The Polaroids sit in a small manila envelope in the upper reaches of the bedroom closet. In times of distress Peyton Manning strips down to his boxers and takes comfort in the several dozen photos. He stares at a snapshot--perhaps one showing a baby-blue oxford shirt, nut-brown slacks and cranberry tie lying neatly on a sales counter--then sifts through a jungle of hangers. Thanks to these handy visual aids, the NFL's most commanding young quarterback can dress himself.
Manning, the Indianapolis Colts' second-year sensation, is as comfortable on the field as any passer with his limited experience has been in at least a decade, perhaps since Dan Marino blew into Miami in 1983. He is a burgeoning superstar who's at ease speaking in front of 10,000 people or singing before five times that many country-music fans. Yet for all his grace in the spotlight, Manning, 23, is often lost when it comes to menial tasks. He has flailed in the face of such daunting endeavors as opening a can of soup, ordering Chinese takeout and hooking up a TV set, and he has less fashion sense than Cher on Oscar night. That's why his clothes-shopping excursions--and those made for him by his mother, Olivia, in the Mannings' hometown of New Orleans--inevitably end with a photo shoot.

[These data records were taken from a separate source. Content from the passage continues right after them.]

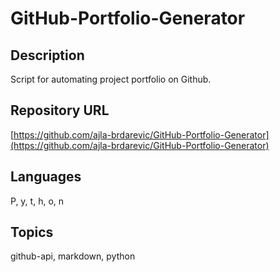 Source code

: 
# GitHub-Portfolio-Generator

## Description
Script for automating project portfolio on Github.

## Repository URL
[https://github.com/ajla-brdarevic/GitHub-Portfolio-Generator](https://github.com/ajla-brdarevic/GitHub-Portfolio-Generator)

## Languages
P, y, t, h, o, n

## Topics
github-api, markdown, python

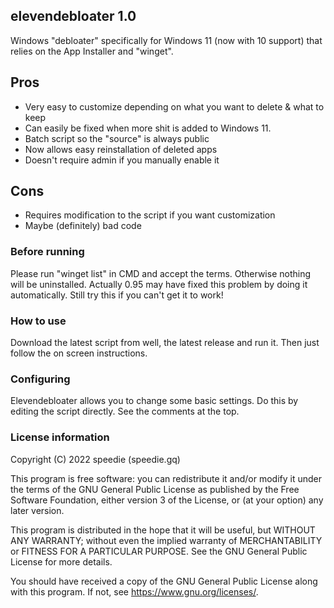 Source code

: ## elevendebloater 1.0

Windows "debloater" specifically for Windows 11 (now with 10 support) that relies on the App Installer and "winget".

## Pros
- Very easy to customize depending on what you want to delete & what to keep
- Can easily be fixed when more shit is added to Windows 11.
- Batch script so the "source" is always public
- Now allows easy reinstallation of deleted apps
- Doesn't require admin if you manually enable it

## Cons
- Requires modification to the script if you want customization
- Maybe (definitely) bad code

### Before running
Please run "winget list" in CMD and accept the terms. Otherwise nothing will be uninstalled.
Actually 0.95 may have fixed this problem by doing it automatically. Still try this if you can't get it to work!

### How to use
Download the latest script from well, the latest release and run it. Then just follow the on screen instructions.

### Configuring
Elevendebloater allows you to change some basic settings. Do this by editing the script directly. See the comments at the top.

### License information

Copyright (C) 2022 speedie (speedie.gq)

This program is free software: you can redistribute it and/or modify
it under the terms of the GNU General Public License as published by
the Free Software Foundation, either version 3 of the License, or
(at your option) any later version.

This program is distributed in the hope that it will be useful,
but WITHOUT ANY WARRANTY; without even the implied warranty of
MERCHANTABILITY or FITNESS FOR A PARTICULAR PURPOSE.  See the
GNU General Public License for more details.

You should have received a copy of the GNU General Public License
along with this program.  If not, see <https://www.gnu.org/licenses/>.
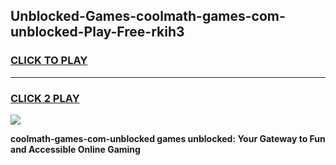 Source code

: 
## Unblocked-Games-coolmath-games-com-unblocked-Play-Free-rkih3
<h3>
<a href="https://premium76.site?title=coolmath-games-com-unblocked&ref=18A">CLICK TO PLAY</a></h3>
<hr>

<h3>
<a href="https://premium76.site?title=coolmath-games-com-unblocked&ref=18A">CLICK 2 PLAY</a>
  
</h3>

<a href="https://premium76.site?title=coolmath-games-com-unblocked&ref=18A"><img src="https://clearcache.store/games.png"></a>


**coolmath-games-com-unblocked games unblocked: Your Gateway to Fun and Accessible Online Gaming**
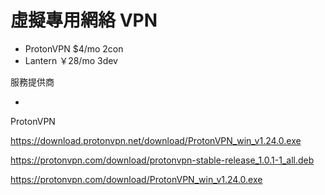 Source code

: # 虛擬專用網絡 VPN



- ProtonVPN $4/mo 2con
- Lantern ￥28/mo 3dev



服務提供商

* 





ProtonVPN

https://download.protonvpn.net/download/ProtonVPN_win_v1.24.0.exe

https://protonvpn.com/download/protonvpn-stable-release_1.0.1-1_all.deb

https://protonvpn.com/download/ProtonVPN_win_v1.24.0.exe
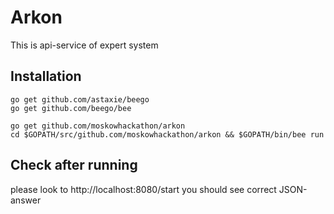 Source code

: # Arkon

This is api-service of expert system

## Installation

    go get github.com/astaxie/beego
    go get github.com/beego/bee

    go get github.com/moskowhackathon/arkon
    cd $GOPATH/src/github.com/moskowhackathon/arkon && $GOPATH/bin/bee run

## Check after running

please look to http://localhost:8080/start
you should see correct JSON-answer
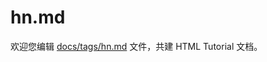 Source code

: hn.md
===

欢迎您编辑 <a target="__blank" href="https://github.com/jaywcjlove/html-tutorial/blob/master/docs/tags/hn.md">docs/tags/hn.md</a> 文件，共建 HTML Tutorial 文档。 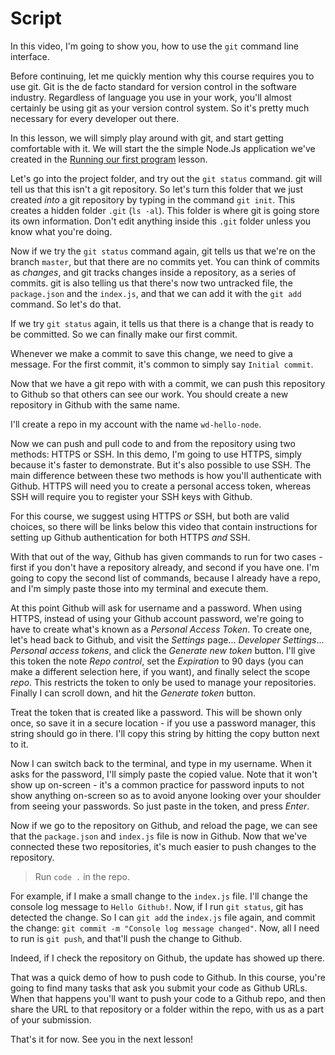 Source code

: # Script
In this video, I'm going to show you, how to use the `git` command line interface.

Before continuing, let me quickly mention why this course requires you to use git. Git is the de facto standard for version control in the software industry. Regardless of language you use in your work, you'll almost certainly be using git as your version control system. So it's pretty much necessary for every developer out there.

In this lesson, we will simply play around with git, and start getting comfortable with it. 
We will start the the simple Node.Js application we've created in the [Running our first program](http://#) lesson.

Let's go into the project folder, and try out the `git status` command. git will tell us that this isn't a git repository. So let's turn this folder that we just created _into_ a git repository by typing in the command `git init`. 
This creates a hidden folder `.git` (`ls -al`). This folder is where git is going store its own information. Don't edit anything inside this `.git` folder unless you know what you're doing.

Now if we try the `git status` command again, git tells us that we're on the branch `master`, but that there are no commits yet. You can think of commits as _changes_, and git tracks changes inside a repository, as a series of commits.
git is also telling us that there's now two untracked file, the `package.json` and the `index.js`, and that we can add it with the `git add` command. So let's do that. 

If we try `git status` again, it tells us that there is a change that is ready to be committed. So we can finally make our first commit.

Whenever we make a commit to save this change, we need to give a message. For the first commit, it's common to simply say `Initial commit`.

Now that we have a git repo with with a commit, we can push this repository to Github so that others can see our work. You should create a new repository in Github with the same name.

I'll create a repo in my account with the name `wd-hello-node`.

Now we can push and pull code to and from the repository using two methods: HTTPS or SSH. In this demo, I'm going to use HTTPS, simply because it's faster to demonstrate. But it's also possible to use SSH. The main difference between these two methods is how you'll authenticate with Github. HTTPS will need you to create a personal access token, whereas SSH will require you to register your SSH keys with Github.

For this course, we suggest using HTTPS _or_ SSH, but both are valid choices, so there will be links below this video that contain instructions for setting up Github authentication for both HTTPS _and_ SSH.

With that out of the way, Github has given commands to run for two cases - first if you don't have a repository already, and second if you have one. I'm going to copy the second list of commands, because I already have a repo, and I'm simply paste those into my terminal and execute them.

At this point Github will ask for username and a password. When using HTTPS, instead of using your Github account password, we're going to have to create what's known as a _Personal Access Token_. To create one, let's head back to Github, and visit the _Settings_ page... _Developer Settings_... _Personal access tokens_, and click the _Generate new token_ button. I'll give this token the note _Repo control_, set the _Expiration_ to 90 days (you can make a different selection here, if you want), and finally select the scope _repo_. This restricts the token to only be used to manage your repositories. Finally I can scroll down, and hit the _Generate token_ button.

Treat the token that is created like a password. This will be shown only once, so save it in a secure location - if you use a password manager, this string should go in there. I'll copy this string by hitting the copy button next to it.

Now I can switch back to the terminal, and type in my username. When it asks for the password, I'll simply paste the copied value. Note that it won't show up on-screen - it's a common practice for password inputs to not show anything on-screen so as to avoid anyone looking over your shoulder from seeing your passwords. So just paste in the token, and press _Enter_.

Now if we go to the repository on Github, and reload the page, we can see that the `package.json` and `index.js` file is now in Github. Now that we've connected these two repositories, it's much easier to push changes to the repository.

> Run `code .` in the repo.

For example, if I make a small change to the `index.js` file. I'll change the console log message to `Hello Github!`. Now, if I run `git status`, git has detected the change. So I can `git add` the `index.js` file again, and commit the change: `git commit -m "Console log message changed"`. Now, all I need to run is `git push`, and that'll push the change to Github.

Indeed, if I check the repository on Github, the update has showed up there.

That was a quick demo of how to push code to Github. In this course, you're going to find many tasks that ask you submit your code as Github URLs. When that happens you'll want to push your code to a Github repo, and then share the URL to that repository or a folder within the repo, with us as a part of your submission.

That's it for now. See you in the next lesson!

His fashion foibles may cause him some embarrassment, but nowhere near the humiliation that opposing defensive backs have felt at the way Manning has undressed them this season. Buoyed by his detailed preparation and unshakable poise, Manning has been the prime reason for Indy's sudden shift from cellar-dwelling afterthought to emerging power. A 27-19 win over the New York Giants on Sunday gave the Colts a 7-2 record, one marred only by last-minute losses to the AFC East rival Miami Dolphins and New England Patriots. Manning ranks among the NFL leaders in passing yards (first, with 2,519), touchdown passes (tied for second, with 17) and completions (third, with 186), and he has thrown a touchdown pass in 22 consecutive games, the longest active streak in the league and the eighth-longest in NFL history. His growth curve approximates the upward trajectory of one of his end-zone fade passes. "He's easily one of the top 10 quarterbacks in football, and that's a conservative statement, because there aren't nine guys I'd put ahead of him," says Fox analyst John Madden, who came away awed by Manning after working the broadcast of Indianapolis's 34-24 victory over the Dallas Cowboys on Oct. 31. "I always had the theory that a quarterback doesn't have a clue until his fifth year, but with this guy that goes right out the window."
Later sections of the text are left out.